### PROBLEM DESCRIPTION
What lines in the records below hold the string "begin"? Please show them.

Data extracted from a collection:
———
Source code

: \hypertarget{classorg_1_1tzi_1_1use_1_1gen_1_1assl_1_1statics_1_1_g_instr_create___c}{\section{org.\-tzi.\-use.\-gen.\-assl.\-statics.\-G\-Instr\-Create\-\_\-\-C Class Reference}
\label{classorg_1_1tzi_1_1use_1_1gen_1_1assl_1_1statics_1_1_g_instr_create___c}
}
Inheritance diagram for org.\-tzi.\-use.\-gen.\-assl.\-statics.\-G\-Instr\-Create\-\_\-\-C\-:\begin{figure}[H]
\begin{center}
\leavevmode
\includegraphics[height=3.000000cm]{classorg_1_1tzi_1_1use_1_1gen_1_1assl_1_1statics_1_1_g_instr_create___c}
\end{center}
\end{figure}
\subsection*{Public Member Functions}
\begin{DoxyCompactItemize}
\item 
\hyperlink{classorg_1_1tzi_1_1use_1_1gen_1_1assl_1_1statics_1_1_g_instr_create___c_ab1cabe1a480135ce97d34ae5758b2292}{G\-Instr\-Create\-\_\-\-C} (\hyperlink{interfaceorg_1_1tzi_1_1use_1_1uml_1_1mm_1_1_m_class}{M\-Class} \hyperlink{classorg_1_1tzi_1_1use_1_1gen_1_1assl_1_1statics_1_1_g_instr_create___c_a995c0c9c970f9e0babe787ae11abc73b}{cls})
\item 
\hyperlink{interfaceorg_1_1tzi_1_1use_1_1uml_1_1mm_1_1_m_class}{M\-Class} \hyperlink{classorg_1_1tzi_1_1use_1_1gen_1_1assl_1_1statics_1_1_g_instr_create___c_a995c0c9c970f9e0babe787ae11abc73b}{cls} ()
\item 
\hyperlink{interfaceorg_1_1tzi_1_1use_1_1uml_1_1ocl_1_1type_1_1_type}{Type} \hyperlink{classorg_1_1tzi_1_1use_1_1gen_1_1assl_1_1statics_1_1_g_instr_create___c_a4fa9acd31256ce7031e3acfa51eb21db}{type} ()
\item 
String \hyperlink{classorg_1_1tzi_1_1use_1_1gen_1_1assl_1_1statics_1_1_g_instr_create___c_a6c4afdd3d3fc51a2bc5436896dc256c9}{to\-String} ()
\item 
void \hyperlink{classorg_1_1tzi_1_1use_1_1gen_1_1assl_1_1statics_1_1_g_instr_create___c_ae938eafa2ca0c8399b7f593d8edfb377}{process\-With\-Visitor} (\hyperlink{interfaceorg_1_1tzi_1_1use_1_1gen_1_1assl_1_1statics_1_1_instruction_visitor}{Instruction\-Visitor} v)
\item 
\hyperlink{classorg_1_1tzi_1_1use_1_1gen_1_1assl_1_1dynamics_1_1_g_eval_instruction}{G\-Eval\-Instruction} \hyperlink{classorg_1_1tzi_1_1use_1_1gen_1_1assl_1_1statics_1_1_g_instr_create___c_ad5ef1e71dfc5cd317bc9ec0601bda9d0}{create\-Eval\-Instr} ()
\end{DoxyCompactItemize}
———
### COMPLETED TASK
Inheritance diagram for org.\-tzi.\-use.\-gen.\-assl.\-statics.\-G\-Instr\-Create\-\_\-\-C\-:\begin{figure}[H]
\begin{center}
\begin{DoxyCompactItemize}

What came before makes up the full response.